Records for the exercise Block Start
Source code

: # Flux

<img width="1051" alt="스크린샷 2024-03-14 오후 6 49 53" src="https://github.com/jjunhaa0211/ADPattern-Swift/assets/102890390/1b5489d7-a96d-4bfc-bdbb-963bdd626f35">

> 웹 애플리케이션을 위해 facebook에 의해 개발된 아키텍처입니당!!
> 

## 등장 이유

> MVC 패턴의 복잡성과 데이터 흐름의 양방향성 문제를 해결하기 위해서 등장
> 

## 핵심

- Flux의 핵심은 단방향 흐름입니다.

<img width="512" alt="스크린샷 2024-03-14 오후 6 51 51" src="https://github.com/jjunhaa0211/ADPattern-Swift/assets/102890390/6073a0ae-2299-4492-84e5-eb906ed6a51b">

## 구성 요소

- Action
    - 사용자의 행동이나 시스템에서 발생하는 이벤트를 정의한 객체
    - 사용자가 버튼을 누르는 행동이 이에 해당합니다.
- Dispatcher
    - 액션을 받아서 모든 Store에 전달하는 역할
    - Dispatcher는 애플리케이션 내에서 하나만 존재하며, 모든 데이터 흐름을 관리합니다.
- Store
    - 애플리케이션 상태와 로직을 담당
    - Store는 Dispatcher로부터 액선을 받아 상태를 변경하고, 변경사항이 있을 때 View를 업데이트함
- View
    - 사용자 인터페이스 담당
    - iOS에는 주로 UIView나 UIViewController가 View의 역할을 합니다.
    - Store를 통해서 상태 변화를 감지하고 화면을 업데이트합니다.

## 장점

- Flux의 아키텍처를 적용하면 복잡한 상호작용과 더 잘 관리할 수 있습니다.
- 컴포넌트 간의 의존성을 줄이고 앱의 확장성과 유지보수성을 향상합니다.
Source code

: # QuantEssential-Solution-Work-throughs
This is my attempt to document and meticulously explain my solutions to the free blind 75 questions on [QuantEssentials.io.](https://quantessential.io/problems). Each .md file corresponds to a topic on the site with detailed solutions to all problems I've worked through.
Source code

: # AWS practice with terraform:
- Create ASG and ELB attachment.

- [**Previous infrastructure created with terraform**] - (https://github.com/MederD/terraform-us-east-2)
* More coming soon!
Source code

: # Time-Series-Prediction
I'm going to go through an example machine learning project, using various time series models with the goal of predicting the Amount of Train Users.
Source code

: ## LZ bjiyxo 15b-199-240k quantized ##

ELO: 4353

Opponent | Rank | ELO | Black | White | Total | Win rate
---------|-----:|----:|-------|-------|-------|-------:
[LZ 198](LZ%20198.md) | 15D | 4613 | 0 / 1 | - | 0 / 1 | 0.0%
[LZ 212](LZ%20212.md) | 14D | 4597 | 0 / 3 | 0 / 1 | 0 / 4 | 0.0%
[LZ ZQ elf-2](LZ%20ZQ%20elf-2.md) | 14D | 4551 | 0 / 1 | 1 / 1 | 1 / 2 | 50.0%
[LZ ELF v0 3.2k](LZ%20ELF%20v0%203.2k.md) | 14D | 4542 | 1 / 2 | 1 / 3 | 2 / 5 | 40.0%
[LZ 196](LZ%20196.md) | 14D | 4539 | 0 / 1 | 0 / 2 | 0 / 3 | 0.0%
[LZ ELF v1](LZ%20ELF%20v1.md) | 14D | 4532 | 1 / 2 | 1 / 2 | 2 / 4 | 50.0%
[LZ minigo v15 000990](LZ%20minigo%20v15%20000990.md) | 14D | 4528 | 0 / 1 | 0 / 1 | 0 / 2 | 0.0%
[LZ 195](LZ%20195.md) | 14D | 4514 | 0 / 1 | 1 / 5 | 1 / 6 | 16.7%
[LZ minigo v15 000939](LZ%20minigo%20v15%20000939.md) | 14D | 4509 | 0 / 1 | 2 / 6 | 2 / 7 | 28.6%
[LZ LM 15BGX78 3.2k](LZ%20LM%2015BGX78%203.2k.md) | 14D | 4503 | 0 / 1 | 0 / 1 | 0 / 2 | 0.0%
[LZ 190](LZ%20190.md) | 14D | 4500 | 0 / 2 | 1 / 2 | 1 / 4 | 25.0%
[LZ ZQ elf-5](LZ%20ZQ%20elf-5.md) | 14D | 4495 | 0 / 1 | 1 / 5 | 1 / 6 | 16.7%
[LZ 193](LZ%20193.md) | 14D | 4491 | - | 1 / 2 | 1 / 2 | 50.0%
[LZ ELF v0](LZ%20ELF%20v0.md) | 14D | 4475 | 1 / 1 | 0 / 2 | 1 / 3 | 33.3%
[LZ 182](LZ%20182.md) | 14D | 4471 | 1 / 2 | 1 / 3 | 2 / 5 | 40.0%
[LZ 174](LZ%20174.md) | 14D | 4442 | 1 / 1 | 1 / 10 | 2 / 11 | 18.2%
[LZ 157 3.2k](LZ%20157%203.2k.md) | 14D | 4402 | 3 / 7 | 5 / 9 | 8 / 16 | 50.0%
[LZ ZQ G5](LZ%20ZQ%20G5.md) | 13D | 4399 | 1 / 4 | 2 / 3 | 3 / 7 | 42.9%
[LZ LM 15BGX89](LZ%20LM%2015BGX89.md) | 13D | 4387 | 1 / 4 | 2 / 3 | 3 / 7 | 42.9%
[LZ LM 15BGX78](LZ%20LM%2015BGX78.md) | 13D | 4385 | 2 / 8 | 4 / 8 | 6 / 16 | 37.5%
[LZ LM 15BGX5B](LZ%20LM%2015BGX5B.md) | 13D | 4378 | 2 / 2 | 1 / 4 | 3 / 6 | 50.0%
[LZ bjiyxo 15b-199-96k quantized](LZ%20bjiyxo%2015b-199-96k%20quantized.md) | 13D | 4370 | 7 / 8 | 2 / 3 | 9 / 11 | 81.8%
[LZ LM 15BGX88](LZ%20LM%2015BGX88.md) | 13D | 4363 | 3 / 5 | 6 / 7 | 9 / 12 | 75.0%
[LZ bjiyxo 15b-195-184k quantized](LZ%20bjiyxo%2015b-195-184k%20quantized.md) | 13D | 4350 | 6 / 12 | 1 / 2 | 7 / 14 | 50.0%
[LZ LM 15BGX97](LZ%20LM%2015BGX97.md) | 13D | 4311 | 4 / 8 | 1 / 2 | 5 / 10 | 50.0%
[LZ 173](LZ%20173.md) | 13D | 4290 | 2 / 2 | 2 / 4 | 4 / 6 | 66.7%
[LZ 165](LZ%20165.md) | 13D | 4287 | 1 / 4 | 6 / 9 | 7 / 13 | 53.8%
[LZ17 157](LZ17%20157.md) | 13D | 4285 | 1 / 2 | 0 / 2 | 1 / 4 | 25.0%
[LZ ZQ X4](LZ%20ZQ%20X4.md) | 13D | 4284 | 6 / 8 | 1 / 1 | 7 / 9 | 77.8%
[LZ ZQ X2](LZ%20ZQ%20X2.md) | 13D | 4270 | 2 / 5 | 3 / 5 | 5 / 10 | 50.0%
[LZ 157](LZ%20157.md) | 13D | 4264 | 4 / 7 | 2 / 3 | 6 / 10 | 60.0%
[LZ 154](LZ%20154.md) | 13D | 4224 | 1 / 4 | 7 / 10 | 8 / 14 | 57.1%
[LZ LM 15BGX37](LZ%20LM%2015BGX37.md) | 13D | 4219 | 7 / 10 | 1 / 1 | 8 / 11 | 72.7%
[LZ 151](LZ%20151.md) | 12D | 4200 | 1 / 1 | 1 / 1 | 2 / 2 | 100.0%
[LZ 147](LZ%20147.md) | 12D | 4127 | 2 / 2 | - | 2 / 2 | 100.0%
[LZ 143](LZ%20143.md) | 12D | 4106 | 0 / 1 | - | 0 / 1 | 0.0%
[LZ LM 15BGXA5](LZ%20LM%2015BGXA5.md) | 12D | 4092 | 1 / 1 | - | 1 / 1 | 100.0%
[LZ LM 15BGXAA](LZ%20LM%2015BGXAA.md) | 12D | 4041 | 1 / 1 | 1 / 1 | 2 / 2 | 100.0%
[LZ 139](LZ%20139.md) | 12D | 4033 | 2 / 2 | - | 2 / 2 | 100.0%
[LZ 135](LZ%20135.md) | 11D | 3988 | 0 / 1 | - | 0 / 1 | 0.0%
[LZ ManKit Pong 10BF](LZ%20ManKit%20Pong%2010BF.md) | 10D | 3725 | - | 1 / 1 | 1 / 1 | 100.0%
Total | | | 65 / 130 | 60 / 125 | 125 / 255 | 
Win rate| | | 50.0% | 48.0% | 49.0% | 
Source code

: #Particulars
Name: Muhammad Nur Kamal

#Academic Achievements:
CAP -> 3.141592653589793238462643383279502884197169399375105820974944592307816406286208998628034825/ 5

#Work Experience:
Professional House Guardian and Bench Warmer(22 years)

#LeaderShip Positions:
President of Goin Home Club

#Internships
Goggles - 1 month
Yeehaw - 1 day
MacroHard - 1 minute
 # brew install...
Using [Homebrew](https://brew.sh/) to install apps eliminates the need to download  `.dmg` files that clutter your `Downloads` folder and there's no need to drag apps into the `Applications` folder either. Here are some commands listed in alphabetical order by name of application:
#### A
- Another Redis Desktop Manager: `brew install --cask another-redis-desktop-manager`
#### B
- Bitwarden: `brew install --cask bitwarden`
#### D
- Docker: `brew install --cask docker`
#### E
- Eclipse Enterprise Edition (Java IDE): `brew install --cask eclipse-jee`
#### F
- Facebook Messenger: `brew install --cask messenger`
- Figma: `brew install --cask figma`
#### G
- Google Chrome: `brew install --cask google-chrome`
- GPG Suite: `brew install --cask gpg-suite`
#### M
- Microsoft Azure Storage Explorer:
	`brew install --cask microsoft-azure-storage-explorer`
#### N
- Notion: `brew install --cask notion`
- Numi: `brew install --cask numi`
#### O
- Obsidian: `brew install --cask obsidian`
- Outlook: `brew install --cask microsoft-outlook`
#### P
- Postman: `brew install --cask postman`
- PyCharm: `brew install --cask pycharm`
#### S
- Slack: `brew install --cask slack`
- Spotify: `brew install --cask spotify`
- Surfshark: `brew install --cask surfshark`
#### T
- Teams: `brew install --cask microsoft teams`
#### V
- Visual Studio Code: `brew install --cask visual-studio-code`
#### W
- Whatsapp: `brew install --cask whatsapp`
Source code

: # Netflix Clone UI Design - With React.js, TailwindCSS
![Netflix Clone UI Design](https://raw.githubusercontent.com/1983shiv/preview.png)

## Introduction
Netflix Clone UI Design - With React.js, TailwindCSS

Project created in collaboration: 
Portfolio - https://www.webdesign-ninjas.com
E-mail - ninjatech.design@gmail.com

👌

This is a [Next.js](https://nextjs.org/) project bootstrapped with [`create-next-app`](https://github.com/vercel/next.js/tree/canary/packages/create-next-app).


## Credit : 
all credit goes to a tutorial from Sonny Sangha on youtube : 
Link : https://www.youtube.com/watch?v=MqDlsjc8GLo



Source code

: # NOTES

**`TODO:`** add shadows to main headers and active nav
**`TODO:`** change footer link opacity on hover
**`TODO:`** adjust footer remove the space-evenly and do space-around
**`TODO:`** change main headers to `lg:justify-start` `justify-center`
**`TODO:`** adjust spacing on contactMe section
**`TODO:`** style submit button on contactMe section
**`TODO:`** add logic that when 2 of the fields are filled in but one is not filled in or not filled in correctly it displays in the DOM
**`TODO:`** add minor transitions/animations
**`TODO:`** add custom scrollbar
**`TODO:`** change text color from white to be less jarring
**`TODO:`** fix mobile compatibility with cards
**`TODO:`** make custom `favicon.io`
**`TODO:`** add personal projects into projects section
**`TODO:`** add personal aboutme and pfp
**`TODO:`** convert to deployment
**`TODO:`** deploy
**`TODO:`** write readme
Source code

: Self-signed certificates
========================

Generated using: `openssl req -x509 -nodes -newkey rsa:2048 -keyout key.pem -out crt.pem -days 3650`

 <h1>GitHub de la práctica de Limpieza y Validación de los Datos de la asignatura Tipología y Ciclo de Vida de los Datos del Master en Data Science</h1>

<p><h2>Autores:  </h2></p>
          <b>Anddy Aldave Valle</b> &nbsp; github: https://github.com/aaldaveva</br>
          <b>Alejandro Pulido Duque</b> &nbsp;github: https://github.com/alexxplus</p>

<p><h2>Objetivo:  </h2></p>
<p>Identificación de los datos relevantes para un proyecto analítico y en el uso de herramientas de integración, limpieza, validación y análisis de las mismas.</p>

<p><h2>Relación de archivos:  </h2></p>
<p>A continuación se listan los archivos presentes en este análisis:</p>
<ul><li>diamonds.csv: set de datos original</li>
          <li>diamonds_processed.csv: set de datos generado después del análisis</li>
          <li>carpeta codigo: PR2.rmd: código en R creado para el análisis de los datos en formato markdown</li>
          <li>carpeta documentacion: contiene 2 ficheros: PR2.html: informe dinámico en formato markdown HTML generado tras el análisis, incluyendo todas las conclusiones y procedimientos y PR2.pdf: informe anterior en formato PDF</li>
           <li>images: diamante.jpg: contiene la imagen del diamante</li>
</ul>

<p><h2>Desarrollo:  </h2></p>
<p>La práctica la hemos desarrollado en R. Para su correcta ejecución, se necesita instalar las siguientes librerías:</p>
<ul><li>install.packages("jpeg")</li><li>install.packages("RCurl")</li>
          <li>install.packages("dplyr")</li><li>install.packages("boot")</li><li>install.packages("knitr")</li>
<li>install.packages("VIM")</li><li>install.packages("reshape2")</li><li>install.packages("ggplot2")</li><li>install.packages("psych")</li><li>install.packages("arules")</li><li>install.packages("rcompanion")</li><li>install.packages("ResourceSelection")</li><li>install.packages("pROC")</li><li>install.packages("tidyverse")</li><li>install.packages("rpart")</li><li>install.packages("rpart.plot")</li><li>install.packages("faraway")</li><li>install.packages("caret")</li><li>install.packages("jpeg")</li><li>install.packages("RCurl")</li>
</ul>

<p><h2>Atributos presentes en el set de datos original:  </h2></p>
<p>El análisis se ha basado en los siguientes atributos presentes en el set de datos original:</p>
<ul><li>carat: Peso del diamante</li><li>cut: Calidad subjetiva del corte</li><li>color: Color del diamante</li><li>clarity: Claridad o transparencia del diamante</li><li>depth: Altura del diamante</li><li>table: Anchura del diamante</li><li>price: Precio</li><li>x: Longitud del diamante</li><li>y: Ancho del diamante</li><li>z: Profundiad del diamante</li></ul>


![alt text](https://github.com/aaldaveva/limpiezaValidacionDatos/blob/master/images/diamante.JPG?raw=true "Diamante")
Records for the exercise Block End
◆ **What is required**: What you should output is every line of the records above, from the first through the line containing "- 액션을 받아서 모든 Store에 전달하는 역할", unchanged.

◆ **Finished task**:
Source code

: # Flux

<img width="1051" alt="스크린샷 2024-03-14 오후 6 49 53" src="https://github.com/jjunhaa0211/ADPattern-Swift/assets/102890390/1b5489d7-a96d-4bfc-bdbb-963bdd626f35">

> 웹 애플리케이션을 위해 facebook에 의해 개발된 아키텍처입니당!!
> 

## 등장 이유

> MVC 패턴의 복잡성과 데이터 흐름의 양방향성 문제를 해결하기 위해서 등장
> 

## 핵심

- Flux의 핵심은 단방향 흐름입니다.

<img width="512" alt="스크린샷 2024-03-14 오후 6 51 51" src="https://github.com/jjunhaa0211/ADPattern-Swift/assets/102890390/6073a0ae-2299-4492-84e5-eb906ed6a51b">

## 구성 요소

- Action
    - 사용자의 행동이나 시스템에서 발생하는 이벤트를 정의한 객체
    - 사용자가 버튼을 누르는 행동이 이에 해당합니다.
- Dispatcher
    - 액션을 받아서 모든 Store에 전달하는 역할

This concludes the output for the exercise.